**Exercise requirements:**
Both the line containing "- **Themen:** Datenportale" and the line containing "- **Datenqualität:** Verschieden" belong to the span. Output exactly that span from the listing below, and nothing outside it.

************

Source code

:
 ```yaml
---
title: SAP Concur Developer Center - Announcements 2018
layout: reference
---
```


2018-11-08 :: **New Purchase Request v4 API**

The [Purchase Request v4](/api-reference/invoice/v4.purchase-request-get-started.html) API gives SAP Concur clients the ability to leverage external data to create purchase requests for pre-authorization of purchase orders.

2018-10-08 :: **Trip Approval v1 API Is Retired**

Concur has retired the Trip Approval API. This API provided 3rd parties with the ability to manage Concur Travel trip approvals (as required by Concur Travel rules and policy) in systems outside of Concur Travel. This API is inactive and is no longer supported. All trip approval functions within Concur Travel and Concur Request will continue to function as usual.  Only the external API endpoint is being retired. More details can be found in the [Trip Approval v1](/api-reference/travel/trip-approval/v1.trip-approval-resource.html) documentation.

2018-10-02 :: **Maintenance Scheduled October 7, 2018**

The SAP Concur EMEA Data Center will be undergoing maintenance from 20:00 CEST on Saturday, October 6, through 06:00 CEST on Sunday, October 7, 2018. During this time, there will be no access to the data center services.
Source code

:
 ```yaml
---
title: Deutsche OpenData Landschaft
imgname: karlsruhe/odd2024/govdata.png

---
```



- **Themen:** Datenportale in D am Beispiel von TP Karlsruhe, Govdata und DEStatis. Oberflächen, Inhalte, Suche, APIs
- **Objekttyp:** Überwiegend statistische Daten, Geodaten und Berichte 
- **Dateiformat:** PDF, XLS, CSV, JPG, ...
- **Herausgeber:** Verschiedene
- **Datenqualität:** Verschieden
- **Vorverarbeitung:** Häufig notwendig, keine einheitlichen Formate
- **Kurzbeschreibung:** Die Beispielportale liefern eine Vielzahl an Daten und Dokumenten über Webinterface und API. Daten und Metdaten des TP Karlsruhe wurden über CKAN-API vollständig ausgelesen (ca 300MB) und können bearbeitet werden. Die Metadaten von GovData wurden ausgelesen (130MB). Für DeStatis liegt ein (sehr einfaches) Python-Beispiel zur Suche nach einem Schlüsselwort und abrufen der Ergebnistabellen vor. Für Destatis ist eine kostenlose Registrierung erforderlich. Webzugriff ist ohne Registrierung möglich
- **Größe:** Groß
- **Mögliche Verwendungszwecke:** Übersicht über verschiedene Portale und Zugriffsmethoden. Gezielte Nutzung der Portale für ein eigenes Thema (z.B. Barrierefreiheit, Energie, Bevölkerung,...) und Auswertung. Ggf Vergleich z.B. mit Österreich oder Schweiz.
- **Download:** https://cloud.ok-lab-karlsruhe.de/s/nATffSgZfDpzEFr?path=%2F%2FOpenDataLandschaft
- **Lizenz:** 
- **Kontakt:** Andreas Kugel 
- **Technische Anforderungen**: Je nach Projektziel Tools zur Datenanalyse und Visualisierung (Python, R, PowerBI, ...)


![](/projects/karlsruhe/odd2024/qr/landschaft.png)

************

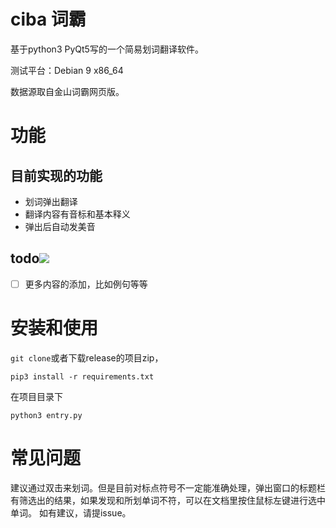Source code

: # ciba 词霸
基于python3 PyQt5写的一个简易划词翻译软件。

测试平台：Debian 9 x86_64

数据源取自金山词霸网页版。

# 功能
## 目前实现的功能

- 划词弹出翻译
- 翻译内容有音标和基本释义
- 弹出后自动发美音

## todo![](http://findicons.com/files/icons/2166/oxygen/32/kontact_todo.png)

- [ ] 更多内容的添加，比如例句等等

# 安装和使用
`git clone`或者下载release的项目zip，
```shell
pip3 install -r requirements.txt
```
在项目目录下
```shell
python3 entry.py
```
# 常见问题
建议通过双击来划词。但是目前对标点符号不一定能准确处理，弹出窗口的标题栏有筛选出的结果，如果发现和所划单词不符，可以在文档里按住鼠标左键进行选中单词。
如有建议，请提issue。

************

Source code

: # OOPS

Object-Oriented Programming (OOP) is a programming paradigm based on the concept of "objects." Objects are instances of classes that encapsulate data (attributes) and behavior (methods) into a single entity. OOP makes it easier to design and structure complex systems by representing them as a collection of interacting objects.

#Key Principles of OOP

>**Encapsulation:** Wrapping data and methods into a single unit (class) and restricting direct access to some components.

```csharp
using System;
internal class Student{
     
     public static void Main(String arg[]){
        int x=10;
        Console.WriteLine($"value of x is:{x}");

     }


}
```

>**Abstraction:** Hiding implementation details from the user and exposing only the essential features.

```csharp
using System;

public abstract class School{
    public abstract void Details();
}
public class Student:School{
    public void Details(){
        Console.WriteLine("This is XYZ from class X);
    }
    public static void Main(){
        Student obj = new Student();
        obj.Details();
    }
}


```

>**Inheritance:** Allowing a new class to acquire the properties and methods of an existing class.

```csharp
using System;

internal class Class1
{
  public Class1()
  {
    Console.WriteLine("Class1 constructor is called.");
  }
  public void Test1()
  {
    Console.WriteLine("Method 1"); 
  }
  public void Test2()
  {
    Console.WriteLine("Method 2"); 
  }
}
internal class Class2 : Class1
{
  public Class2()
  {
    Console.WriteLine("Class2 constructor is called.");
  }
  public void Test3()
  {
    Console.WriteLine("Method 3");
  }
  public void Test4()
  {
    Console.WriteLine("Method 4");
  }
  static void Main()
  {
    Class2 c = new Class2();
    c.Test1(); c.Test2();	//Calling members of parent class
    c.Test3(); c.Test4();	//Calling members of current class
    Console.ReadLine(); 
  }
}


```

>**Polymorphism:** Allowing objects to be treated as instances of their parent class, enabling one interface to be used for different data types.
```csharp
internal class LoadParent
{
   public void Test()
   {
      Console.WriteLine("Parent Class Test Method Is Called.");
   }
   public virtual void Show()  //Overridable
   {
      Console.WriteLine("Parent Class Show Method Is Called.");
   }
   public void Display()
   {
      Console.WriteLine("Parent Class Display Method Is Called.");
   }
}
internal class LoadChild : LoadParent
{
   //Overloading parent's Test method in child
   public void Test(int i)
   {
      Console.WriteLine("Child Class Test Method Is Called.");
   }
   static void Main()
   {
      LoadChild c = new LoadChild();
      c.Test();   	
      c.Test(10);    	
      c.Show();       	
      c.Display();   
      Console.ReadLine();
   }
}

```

************

**Output below:**
- **Themen:** Datenportale in D am Beispiel von TP Karlsruhe, Govdata und DEStatis. Oberflächen, Inhalte, Suche, APIs
- **Objekttyp:** Überwiegend statistische Daten, Geodaten und Berichte 
- **Dateiformat:** PDF, XLS, CSV, JPG, ...
- **Herausgeber:** Verschiedene
- **Datenqualität:** Verschieden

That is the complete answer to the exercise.